- **WHAT THE TASK ASKS**: In the listing below, count each line containing "AfterDataCollection" and answer with the count only.

- **INPUT DATA**:
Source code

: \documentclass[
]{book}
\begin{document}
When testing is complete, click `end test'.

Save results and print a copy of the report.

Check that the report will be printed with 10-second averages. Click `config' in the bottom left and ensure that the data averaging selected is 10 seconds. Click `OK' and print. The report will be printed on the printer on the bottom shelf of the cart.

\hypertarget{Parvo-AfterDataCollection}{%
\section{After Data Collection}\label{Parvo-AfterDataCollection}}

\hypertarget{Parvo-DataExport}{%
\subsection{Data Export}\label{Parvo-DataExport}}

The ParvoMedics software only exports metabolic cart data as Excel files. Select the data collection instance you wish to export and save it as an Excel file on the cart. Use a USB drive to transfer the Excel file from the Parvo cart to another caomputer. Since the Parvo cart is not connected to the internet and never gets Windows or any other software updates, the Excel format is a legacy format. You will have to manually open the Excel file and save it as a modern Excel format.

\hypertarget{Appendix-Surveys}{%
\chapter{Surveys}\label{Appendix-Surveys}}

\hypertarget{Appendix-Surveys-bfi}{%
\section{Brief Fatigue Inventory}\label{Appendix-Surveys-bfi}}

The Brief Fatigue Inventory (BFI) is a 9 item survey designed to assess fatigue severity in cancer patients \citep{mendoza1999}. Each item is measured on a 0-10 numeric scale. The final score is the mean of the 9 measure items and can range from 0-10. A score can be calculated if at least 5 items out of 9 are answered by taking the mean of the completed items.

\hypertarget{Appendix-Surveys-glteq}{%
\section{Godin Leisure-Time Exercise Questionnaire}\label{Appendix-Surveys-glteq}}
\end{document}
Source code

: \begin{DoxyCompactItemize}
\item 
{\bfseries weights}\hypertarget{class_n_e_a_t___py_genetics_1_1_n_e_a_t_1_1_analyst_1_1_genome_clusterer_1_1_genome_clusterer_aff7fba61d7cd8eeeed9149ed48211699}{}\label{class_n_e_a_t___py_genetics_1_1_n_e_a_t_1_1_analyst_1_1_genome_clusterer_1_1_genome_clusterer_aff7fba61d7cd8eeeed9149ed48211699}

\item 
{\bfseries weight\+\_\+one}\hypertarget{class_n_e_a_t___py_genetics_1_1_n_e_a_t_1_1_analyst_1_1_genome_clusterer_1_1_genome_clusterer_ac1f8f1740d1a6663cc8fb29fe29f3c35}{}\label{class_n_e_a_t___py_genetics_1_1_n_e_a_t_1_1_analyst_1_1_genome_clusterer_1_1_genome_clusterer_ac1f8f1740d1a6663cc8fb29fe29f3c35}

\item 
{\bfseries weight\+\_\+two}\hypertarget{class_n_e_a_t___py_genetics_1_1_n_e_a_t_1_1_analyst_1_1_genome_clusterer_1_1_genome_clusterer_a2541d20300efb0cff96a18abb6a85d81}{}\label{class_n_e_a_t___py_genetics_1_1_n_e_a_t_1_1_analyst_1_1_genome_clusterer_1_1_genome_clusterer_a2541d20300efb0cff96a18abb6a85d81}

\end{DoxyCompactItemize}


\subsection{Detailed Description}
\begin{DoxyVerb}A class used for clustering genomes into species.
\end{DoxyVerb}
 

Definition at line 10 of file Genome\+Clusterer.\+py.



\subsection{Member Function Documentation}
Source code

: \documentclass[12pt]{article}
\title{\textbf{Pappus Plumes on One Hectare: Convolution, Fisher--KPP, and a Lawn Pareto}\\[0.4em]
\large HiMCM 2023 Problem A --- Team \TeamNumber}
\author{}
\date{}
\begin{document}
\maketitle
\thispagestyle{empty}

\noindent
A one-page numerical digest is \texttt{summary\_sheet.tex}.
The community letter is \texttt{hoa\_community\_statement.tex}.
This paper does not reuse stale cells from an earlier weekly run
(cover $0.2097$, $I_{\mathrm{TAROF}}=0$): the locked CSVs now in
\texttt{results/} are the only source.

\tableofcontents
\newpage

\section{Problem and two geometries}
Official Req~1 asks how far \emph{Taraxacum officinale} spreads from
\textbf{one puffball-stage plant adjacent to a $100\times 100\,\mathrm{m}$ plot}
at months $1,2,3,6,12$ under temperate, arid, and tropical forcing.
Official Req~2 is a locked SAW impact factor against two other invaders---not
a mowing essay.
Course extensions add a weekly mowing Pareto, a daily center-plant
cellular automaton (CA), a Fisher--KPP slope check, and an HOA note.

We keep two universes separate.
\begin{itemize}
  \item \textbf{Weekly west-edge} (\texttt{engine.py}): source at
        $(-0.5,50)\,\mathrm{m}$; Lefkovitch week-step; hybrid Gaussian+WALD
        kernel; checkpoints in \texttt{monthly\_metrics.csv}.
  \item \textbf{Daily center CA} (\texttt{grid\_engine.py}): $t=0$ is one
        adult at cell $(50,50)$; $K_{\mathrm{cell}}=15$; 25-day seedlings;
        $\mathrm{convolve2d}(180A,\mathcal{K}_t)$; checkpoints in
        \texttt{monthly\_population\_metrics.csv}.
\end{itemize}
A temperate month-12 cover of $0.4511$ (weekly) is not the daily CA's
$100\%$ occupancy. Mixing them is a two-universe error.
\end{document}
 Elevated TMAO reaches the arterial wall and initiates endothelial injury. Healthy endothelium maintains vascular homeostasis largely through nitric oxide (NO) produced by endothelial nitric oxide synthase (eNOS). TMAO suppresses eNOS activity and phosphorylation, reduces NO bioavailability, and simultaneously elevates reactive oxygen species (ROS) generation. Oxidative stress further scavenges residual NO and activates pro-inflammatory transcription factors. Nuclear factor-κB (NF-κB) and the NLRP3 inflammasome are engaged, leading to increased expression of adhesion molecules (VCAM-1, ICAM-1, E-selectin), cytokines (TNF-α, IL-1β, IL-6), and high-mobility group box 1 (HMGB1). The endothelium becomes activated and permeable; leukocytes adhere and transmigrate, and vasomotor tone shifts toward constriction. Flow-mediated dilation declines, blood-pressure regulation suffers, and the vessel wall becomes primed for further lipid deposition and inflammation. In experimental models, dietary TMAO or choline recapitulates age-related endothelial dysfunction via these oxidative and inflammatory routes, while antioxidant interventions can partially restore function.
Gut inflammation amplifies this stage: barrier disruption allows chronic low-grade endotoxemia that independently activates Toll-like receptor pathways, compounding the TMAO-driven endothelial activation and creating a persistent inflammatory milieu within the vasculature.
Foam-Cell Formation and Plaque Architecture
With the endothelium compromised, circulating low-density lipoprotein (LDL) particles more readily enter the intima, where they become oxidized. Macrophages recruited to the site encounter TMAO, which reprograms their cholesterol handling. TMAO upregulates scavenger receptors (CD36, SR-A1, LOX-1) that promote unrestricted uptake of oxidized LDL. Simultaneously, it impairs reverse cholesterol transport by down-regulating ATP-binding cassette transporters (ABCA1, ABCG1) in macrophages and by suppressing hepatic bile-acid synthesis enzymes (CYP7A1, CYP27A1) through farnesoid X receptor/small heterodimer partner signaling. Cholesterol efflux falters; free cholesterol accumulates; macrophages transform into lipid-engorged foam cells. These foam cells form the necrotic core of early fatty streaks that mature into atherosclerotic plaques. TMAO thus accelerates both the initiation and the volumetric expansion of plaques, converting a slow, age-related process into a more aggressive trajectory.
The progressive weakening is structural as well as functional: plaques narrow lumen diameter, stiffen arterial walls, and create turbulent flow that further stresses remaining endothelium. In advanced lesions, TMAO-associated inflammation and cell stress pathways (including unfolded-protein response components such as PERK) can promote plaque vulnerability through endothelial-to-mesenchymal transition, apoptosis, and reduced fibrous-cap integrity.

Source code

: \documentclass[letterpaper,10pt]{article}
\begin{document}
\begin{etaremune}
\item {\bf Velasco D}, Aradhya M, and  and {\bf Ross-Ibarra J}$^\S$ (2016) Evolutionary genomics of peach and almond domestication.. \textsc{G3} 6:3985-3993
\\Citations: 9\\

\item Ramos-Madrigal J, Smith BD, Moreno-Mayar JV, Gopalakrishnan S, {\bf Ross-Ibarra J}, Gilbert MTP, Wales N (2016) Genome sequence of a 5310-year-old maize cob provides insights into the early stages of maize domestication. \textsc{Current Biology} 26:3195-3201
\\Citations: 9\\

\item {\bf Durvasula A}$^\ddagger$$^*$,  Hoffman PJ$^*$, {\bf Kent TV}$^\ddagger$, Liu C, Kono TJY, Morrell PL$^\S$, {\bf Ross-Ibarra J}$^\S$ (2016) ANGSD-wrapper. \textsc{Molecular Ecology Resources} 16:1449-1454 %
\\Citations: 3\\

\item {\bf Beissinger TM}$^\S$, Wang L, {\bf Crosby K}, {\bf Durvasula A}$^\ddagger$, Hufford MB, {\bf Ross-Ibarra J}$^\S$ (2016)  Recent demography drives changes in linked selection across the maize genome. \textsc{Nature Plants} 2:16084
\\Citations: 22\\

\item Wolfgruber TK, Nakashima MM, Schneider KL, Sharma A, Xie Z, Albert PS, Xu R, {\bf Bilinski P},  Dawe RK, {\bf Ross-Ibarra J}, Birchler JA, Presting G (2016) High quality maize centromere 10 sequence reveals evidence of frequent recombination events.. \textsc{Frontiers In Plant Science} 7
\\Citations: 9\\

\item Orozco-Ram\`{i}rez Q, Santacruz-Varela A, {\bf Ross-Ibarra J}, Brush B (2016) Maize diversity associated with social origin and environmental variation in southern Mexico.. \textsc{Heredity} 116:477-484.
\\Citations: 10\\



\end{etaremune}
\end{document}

- **SOLUTION TO THIS PROBLEM**: 2